### Task prompt
Return each record word for word and omit the pictures.

### Task data

>>

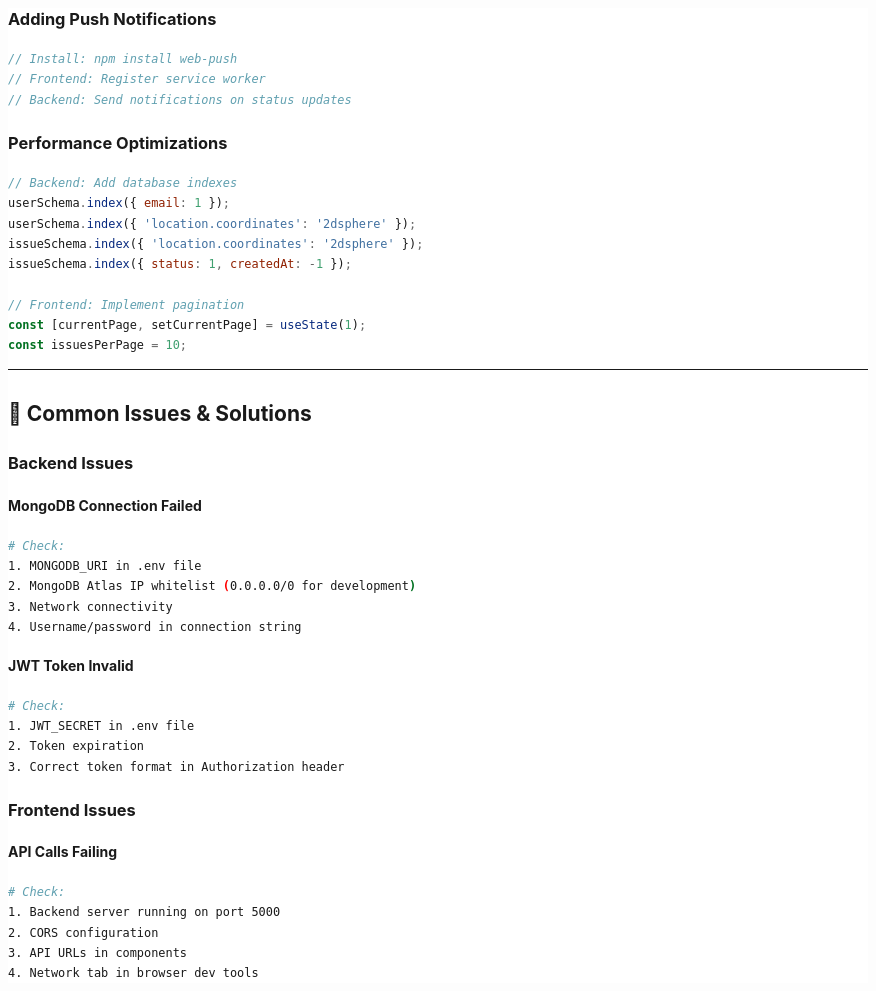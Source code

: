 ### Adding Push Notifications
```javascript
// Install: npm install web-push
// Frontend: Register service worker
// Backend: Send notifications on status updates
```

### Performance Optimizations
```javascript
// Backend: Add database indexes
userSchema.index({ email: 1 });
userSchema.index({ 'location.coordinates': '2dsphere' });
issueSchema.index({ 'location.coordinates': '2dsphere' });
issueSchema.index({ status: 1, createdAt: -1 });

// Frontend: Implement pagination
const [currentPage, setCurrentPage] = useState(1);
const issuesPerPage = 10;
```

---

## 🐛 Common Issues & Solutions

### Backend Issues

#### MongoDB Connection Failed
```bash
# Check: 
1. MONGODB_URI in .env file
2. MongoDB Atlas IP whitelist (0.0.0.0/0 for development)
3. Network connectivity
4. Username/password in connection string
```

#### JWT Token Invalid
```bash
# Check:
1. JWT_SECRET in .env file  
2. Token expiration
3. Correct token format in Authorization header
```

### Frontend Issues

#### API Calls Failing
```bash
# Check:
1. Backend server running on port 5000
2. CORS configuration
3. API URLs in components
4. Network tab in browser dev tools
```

<<

### Completed exercise
Source code

: ### Adding Push Notifications
```javascript
// Install: npm install web-push
// Frontend: Register service worker
// Backend: Send notifications on status updates
```

### Performance Optimizations
```javascript
// Backend: Add database indexes
userSchema.index({ email: 1 });
userSchema.index({ 'location.coordinates': '2dsphere' });
issueSchema.index({ 'location.coordinates': '2dsphere' });
issueSchema.index({ status: 1, createdAt: -1 });

// Frontend: Implement pagination
const [currentPage, setCurrentPage] = useState(1);
const issuesPerPage = 10;
```

---

## 🐛 Common Issues & Solutions

### Backend Issues

#### MongoDB Connection Failed
```bash
# Check: 
1. MONGODB_URI in .env file
2. MongoDB Atlas IP whitelist (0.0.0.0/0 for development)
3. Network connectivity
4. Username/password in connection string
```

#### JWT Token Invalid
```bash
# Check:
1. JWT_SECRET in .env file  
2. Token expiration
3. Correct token format in Authorization header
```

### Frontend Issues

#### API Calls Failing
```bash
# Check:
1. Backend server running on port 5000
2. CORS configuration
3. API URLs in components
4. Network tab in browser dev tools
```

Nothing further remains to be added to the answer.